┌─ PROVIDED RECORDS

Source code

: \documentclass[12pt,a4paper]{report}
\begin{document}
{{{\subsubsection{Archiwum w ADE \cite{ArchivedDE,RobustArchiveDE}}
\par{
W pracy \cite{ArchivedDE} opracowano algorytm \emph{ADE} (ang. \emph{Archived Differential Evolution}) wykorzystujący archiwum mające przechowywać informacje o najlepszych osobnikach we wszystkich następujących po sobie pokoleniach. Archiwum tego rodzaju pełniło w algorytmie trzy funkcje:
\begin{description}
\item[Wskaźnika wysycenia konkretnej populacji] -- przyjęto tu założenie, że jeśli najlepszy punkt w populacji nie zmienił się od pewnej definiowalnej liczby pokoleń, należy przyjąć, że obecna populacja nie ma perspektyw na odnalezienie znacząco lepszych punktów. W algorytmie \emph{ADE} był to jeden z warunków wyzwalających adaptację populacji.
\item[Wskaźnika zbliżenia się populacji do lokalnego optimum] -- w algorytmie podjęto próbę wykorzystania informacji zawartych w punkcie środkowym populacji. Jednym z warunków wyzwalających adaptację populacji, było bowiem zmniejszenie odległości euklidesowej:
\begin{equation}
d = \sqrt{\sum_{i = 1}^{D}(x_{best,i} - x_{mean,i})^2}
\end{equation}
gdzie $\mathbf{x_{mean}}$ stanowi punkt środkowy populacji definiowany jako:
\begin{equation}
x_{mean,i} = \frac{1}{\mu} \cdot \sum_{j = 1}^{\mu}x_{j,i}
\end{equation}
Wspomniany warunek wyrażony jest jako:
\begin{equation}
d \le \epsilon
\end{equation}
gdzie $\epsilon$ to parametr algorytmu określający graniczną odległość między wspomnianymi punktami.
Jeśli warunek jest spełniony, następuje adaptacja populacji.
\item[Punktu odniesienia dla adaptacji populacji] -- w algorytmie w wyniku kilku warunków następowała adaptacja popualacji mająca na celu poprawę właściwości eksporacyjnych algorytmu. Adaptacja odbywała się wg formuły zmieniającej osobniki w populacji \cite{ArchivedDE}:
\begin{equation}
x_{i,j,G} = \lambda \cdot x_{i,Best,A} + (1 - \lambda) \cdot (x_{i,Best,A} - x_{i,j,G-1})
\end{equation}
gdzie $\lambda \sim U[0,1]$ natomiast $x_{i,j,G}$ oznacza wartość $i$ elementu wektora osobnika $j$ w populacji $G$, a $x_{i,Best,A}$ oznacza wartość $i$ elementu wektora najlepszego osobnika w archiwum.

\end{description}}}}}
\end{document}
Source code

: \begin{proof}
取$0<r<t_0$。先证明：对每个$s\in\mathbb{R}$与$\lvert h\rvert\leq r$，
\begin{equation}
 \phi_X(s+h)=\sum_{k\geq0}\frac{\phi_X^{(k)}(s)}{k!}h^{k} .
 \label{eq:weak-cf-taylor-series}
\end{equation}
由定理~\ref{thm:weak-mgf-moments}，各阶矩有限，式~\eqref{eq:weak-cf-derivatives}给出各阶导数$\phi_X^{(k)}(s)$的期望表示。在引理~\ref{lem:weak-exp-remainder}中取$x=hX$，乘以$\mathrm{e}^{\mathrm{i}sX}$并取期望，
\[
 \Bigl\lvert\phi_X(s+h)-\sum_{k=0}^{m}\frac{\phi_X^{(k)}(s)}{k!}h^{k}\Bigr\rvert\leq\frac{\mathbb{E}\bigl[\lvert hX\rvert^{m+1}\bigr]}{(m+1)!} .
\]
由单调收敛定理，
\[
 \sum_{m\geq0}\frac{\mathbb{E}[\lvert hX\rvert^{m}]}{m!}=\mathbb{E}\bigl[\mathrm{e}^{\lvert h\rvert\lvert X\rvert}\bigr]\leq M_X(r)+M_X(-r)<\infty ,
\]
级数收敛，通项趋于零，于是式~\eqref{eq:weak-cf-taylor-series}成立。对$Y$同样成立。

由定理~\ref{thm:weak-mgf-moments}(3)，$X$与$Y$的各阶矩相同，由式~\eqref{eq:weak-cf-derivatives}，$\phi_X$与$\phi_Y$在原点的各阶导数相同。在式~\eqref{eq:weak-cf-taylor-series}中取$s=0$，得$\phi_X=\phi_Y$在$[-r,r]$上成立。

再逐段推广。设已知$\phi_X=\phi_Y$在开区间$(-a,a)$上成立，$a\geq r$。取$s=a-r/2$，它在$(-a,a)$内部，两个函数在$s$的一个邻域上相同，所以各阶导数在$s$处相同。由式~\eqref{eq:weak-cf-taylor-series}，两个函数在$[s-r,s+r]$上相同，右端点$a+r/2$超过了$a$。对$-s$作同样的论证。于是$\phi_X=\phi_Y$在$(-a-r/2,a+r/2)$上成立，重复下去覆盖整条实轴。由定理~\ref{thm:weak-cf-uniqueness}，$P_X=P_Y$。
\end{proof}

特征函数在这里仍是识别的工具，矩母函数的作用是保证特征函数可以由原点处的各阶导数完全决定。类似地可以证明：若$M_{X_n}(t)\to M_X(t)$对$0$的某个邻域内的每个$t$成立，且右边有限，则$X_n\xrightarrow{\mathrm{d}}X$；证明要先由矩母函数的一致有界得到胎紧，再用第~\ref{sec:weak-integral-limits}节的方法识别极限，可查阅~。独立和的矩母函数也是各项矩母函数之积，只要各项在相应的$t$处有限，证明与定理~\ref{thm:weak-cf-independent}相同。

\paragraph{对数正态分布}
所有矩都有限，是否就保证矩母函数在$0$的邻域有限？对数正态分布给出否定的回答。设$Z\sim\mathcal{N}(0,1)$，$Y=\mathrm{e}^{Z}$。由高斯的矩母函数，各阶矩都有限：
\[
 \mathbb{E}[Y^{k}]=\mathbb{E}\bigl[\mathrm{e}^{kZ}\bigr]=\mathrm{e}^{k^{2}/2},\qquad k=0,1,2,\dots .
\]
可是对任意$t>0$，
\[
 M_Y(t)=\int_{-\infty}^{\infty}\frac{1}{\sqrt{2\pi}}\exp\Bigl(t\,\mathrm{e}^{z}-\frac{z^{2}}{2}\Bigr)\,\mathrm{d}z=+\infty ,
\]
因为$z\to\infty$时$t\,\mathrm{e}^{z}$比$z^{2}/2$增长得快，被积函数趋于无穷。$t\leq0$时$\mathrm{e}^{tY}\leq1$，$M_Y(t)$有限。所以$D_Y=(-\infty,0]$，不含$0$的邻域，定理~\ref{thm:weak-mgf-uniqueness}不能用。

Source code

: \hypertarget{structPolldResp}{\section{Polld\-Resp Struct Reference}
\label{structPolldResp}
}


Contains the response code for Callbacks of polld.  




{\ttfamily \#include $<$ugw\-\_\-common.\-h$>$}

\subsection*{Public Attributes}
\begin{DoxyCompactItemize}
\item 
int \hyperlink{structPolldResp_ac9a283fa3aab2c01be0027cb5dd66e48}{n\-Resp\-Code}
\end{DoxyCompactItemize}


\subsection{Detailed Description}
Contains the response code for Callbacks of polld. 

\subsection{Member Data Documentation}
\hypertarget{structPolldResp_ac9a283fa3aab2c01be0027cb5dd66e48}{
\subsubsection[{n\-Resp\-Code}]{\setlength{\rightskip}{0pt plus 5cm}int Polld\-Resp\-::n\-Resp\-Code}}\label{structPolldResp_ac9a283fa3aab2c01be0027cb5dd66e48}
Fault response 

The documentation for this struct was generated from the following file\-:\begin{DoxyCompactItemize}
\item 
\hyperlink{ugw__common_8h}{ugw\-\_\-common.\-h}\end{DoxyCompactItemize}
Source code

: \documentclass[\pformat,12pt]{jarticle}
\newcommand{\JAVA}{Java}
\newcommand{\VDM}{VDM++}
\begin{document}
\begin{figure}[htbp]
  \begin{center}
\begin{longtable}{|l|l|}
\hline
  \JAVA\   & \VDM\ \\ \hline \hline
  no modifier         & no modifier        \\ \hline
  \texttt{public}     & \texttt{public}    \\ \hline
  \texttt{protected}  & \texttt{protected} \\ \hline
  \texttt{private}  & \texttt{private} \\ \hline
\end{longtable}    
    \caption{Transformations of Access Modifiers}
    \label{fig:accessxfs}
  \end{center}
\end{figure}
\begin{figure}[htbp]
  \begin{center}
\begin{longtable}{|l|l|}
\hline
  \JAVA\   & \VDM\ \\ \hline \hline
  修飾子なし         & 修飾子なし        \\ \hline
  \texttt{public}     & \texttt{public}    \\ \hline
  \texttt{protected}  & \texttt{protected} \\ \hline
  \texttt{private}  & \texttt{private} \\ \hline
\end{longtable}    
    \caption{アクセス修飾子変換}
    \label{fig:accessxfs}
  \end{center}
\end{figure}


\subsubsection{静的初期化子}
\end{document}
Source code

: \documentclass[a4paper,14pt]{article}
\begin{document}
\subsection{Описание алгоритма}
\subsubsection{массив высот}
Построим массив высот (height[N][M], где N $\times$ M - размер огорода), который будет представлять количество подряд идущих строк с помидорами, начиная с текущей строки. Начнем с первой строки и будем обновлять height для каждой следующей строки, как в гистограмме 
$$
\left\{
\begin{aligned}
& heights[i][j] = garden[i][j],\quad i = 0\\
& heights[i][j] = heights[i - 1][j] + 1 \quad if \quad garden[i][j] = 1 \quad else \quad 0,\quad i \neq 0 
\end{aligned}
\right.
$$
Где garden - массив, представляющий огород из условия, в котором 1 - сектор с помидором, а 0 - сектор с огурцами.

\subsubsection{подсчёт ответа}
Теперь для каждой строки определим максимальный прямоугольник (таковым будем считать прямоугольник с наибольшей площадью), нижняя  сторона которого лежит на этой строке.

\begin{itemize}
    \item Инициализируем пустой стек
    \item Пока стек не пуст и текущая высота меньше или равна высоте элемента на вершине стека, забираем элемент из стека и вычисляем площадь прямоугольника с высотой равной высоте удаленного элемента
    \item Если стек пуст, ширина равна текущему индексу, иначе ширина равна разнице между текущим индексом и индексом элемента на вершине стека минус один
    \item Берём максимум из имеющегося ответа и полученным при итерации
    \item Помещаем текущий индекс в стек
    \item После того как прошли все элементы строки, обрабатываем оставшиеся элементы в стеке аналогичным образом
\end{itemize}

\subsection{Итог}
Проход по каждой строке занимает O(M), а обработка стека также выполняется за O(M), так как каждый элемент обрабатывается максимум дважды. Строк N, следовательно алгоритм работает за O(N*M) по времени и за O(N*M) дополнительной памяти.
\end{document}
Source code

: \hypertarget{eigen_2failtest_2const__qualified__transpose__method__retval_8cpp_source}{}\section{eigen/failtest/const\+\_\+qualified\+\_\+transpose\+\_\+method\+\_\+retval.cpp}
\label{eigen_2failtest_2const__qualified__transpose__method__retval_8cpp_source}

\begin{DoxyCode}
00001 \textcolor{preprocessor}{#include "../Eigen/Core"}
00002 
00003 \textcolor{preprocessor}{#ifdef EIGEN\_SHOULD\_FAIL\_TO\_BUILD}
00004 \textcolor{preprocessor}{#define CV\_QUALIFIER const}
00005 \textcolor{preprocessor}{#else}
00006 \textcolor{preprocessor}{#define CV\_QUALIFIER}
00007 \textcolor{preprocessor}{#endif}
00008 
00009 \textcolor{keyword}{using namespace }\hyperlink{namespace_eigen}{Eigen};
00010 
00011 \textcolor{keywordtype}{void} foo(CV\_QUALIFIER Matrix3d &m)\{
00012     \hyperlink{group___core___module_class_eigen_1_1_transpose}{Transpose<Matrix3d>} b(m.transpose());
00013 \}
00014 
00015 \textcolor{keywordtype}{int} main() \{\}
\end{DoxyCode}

└─

Please state how many lines in the entries above include the word "documentclass", giving only the number.

| RESPONSE BELOW |
3